Recently, USAToday wrote a story discussing why consumers are continuing to cut the cord. The story notes that while consumers are being given “more than 200 channels” by their TV providers, they only watch “about 20 channels, according to recent research from Nielsen.” Meaning, consumers watch less than 10% of the channels given to us.
But this is not new. Not at all. According to Nielsen’s TV Audience Report.
- In May 2014, consumers watched just 10.6% of the 197 channels they paid for.
- In May 2015, consumers watched just 9.6% of the 208 channels they paid for.
- In May 2016, consumers watched just 9.6% of the 206 channels they paid for.
This is why TV companies are continuing to push out their own so-called “skinny” lower-priced pay-TV bundles. Dish Network, Comcast and Verizon have all put out skinny bundles to customers who otherwise aren’t probably buying a bloated package.
Up until several years ago, TV executives and industry insiders continued to laugh at the idea of cutting the cord. Former Sanford Bernstein analyst Craig Moffett mocking cord cutters as “poor, irrelevant basement dwellers” yet realized he was completely wrong in a 2013 report that showed TV losses beginning to pile up.

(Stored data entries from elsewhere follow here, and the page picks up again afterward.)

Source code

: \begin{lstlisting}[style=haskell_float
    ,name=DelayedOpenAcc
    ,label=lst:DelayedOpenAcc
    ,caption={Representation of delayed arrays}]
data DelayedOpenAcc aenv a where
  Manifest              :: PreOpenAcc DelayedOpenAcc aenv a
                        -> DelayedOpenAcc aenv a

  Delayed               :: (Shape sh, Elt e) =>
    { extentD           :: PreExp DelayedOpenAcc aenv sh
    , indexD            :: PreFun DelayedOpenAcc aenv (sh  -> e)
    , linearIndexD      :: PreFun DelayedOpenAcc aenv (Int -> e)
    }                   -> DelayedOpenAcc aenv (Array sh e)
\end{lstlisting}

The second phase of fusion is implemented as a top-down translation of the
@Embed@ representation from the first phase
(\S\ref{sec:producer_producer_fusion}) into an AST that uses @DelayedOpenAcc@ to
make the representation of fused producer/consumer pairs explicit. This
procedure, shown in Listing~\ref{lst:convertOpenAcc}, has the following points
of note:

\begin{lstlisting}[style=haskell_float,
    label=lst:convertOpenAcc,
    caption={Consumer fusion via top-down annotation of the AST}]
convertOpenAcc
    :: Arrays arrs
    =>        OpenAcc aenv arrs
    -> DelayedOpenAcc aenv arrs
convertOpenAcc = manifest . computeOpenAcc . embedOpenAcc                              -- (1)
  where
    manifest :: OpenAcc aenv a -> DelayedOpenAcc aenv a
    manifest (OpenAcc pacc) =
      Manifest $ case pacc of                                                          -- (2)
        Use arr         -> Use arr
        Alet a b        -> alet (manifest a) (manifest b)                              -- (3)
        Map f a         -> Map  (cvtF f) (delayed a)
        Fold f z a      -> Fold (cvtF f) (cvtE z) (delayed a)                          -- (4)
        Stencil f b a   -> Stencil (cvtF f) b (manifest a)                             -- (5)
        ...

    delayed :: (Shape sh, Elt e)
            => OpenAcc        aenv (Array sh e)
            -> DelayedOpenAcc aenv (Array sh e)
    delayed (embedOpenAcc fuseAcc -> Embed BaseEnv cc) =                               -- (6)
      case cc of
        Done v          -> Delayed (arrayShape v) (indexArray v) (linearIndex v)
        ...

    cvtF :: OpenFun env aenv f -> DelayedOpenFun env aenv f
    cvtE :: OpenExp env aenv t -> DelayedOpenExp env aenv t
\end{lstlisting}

Since then, we have seen TV companies slowly warm to the idea of fewer channels at a lesser price. Unfortunately, those who cut the cord are still forced to deal with absurd restrictions by the TV providers who “intentionally and consistently go out of their way to make watching video content without cable cumbersome and annoying“.
For example, TV executives have responded by placing a growing number of restrictions on the applications. Restrictions such as waiting extra days for new episodes, being only able to watch select episodes of select seasons and being required to buy expensive, bloated TV packages for any on-demand library. Or making sure that any and all sports are put behind TV-authorized pay walls.